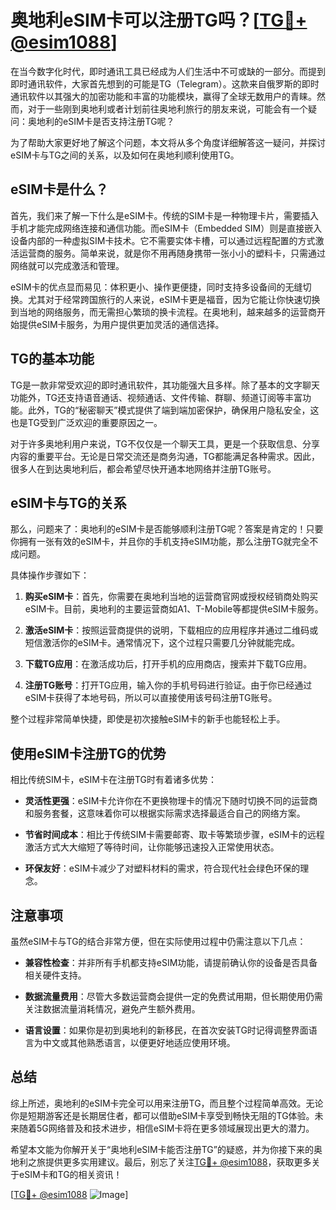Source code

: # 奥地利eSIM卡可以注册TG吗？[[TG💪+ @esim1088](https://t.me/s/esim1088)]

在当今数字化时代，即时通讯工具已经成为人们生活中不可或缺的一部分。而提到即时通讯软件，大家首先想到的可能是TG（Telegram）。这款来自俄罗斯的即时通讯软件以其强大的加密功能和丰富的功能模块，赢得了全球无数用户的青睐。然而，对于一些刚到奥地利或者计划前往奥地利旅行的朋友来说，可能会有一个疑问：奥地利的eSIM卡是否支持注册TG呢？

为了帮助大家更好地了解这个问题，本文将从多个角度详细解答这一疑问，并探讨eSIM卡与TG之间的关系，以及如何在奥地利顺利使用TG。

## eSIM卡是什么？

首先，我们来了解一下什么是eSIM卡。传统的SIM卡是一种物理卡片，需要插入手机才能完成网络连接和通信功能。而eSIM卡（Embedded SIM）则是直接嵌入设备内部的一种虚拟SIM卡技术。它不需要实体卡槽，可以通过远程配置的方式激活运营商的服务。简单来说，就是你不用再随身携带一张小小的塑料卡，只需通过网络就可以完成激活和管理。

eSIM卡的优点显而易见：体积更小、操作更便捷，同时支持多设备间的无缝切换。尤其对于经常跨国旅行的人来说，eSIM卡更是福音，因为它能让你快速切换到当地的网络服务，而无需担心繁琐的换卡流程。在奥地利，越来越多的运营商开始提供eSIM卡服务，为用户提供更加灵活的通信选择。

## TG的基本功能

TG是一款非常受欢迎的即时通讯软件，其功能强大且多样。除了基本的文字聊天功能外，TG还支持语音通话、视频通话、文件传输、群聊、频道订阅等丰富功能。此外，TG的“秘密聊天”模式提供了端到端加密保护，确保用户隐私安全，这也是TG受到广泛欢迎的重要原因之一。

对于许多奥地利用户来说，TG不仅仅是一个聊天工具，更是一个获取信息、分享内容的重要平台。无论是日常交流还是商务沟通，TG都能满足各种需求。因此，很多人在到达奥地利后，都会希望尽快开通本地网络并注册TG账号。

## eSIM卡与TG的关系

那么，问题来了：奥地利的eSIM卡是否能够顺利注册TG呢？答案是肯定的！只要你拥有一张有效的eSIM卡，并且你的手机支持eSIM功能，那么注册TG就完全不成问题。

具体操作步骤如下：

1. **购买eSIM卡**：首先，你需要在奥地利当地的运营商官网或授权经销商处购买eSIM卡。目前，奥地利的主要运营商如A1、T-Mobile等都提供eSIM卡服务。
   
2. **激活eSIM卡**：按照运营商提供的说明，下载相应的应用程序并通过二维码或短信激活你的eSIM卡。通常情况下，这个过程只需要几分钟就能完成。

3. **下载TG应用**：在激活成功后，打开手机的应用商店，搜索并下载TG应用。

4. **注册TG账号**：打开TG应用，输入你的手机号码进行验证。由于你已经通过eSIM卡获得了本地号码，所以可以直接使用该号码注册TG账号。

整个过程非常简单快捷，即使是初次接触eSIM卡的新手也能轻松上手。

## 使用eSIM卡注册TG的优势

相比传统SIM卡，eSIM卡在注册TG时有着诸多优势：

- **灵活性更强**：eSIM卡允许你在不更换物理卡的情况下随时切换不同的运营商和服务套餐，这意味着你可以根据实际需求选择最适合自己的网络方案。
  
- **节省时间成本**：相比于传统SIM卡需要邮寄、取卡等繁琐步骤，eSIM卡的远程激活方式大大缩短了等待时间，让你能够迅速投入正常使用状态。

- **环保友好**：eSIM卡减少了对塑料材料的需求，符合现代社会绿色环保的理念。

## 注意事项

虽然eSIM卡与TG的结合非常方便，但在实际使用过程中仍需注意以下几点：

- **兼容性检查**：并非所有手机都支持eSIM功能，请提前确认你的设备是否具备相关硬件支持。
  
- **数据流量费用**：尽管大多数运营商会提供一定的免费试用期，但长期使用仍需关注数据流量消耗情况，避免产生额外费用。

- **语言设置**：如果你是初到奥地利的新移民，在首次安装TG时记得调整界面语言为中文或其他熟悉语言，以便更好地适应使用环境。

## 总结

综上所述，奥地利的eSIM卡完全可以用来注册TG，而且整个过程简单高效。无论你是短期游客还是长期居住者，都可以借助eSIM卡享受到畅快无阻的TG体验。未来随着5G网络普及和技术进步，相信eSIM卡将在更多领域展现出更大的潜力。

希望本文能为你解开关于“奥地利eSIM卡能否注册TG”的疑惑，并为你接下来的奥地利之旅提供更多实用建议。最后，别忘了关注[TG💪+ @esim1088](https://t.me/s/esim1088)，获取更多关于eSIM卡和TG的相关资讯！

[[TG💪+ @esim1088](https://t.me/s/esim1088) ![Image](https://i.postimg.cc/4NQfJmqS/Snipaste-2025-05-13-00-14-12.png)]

-.-.-

Each line above has to be returned exactly. Drop the pictures.

Source code

: # 奥地利eSIM卡可以注册TG吗？[[TG💪+ @esim1088](https://t.me/s/esim1088)]

在当今数字化时代，即时通讯工具已经成为人们生活中不可或缺的一部分。而提到即时通讯软件，大家首先想到的可能是TG（Telegram）。这款来自俄罗斯的即时通讯软件以其强大的加密功能和丰富的功能模块，赢得了全球无数用户的青睐。然而，对于一些刚到奥地利或者计划前往奥地利旅行的朋友来说，可能会有一个疑问：奥地利的eSIM卡是否支持注册TG呢？

为了帮助大家更好地了解这个问题，本文将从多个角度详细解答这一疑问，并探讨eSIM卡与TG之间的关系，以及如何在奥地利顺利使用TG。

## eSIM卡是什么？

首先，我们来了解一下什么是eSIM卡。传统的SIM卡是一种物理卡片，需要插入手机才能完成网络连接和通信功能。而eSIM卡（Embedded SIM）则是直接嵌入设备内部的一种虚拟SIM卡技术。它不需要实体卡槽，可以通过远程配置的方式激活运营商的服务。简单来说，就是你不用再随身携带一张小小的塑料卡，只需通过网络就可以完成激活和管理。

eSIM卡的优点显而易见：体积更小、操作更便捷，同时支持多设备间的无缝切换。尤其对于经常跨国旅行的人来说，eSIM卡更是福音，因为它能让你快速切换到当地的网络服务，而无需担心繁琐的换卡流程。在奥地利，越来越多的运营商开始提供eSIM卡服务，为用户提供更加灵活的通信选择。

## TG的基本功能

TG是一款非常受欢迎的即时通讯软件，其功能强大且多样。除了基本的文字聊天功能外，TG还支持语音通话、视频通话、文件传输、群聊、频道订阅等丰富功能。此外，TG的“秘密聊天”模式提供了端到端加密保护，确保用户隐私安全，这也是TG受到广泛欢迎的重要原因之一。

对于许多奥地利用户来说，TG不仅仅是一个聊天工具，更是一个获取信息、分享内容的重要平台。无论是日常交流还是商务沟通，TG都能满足各种需求。因此，很多人在到达奥地利后，都会希望尽快开通本地网络并注册TG账号。

## eSIM卡与TG的关系

那么，问题来了：奥地利的eSIM卡是否能够顺利注册TG呢？答案是肯定的！只要你拥有一张有效的eSIM卡，并且你的手机支持eSIM功能，那么注册TG就完全不成问题。

具体操作步骤如下：

1. **购买eSIM卡**：首先，你需要在奥地利当地的运营商官网或授权经销商处购买eSIM卡。目前，奥地利的主要运营商如A1、T-Mobile等都提供eSIM卡服务。
   
2. **激活eSIM卡**：按照运营商提供的说明，下载相应的应用程序并通过二维码或短信激活你的eSIM卡。通常情况下，这个过程只需要几分钟就能完成。

3. **下载TG应用**：在激活成功后，打开手机的应用商店，搜索并下载TG应用。

4. **注册TG账号**：打开TG应用，输入你的手机号码进行验证。由于你已经通过eSIM卡获得了本地号码，所以可以直接使用该号码注册TG账号。

整个过程非常简单快捷，即使是初次接触eSIM卡的新手也能轻松上手。

## 使用eSIM卡注册TG的优势

相比传统SIM卡，eSIM卡在注册TG时有着诸多优势：

- **灵活性更强**：eSIM卡允许你在不更换物理卡的情况下随时切换不同的运营商和服务套餐，这意味着你可以根据实际需求选择最适合自己的网络方案。
  
- **节省时间成本**：相比于传统SIM卡需要邮寄、取卡等繁琐步骤，eSIM卡的远程激活方式大大缩短了等待时间，让你能够迅速投入正常使用状态。

- **环保友好**：eSIM卡减少了对塑料材料的需求，符合现代社会绿色环保的理念。

## 注意事项

虽然eSIM卡与TG的结合非常方便，但在实际使用过程中仍需注意以下几点：

- **兼容性检查**：并非所有手机都支持eSIM功能，请提前确认你的设备是否具备相关硬件支持。
  
- **数据流量费用**：尽管大多数运营商会提供一定的免费试用期，但长期使用仍需关注数据流量消耗情况，避免产生额外费用。

- **语言设置**：如果你是初到奥地利的新移民，在首次安装TG时记得调整界面语言为中文或其他熟悉语言，以便更好地适应使用环境。

## 总结

综上所述，奥地利的eSIM卡完全可以用来注册TG，而且整个过程简单高效。无论你是短期游客还是长期居住者，都可以借助eSIM卡享受到畅快无阻的TG体验。未来随着5G网络普及和技术进步，相信eSIM卡将在更多领域展现出更大的潜力。

希望本文能为你解开关于“奥地利eSIM卡能否注册TG”的疑惑，并为你接下来的奥地利之旅提供更多实用建议。最后，别忘了关注[TG💪+ @esim1088](https://t.me/s/esim1088)，获取更多关于eSIM卡和TG的相关资讯！

[[TG💪+ @esim1088](https://t.me/s/esim1088) ![Image](https://i.postimg.cc/4NQfJmqS/Snipaste-2025-05-13-00-14-12.png)]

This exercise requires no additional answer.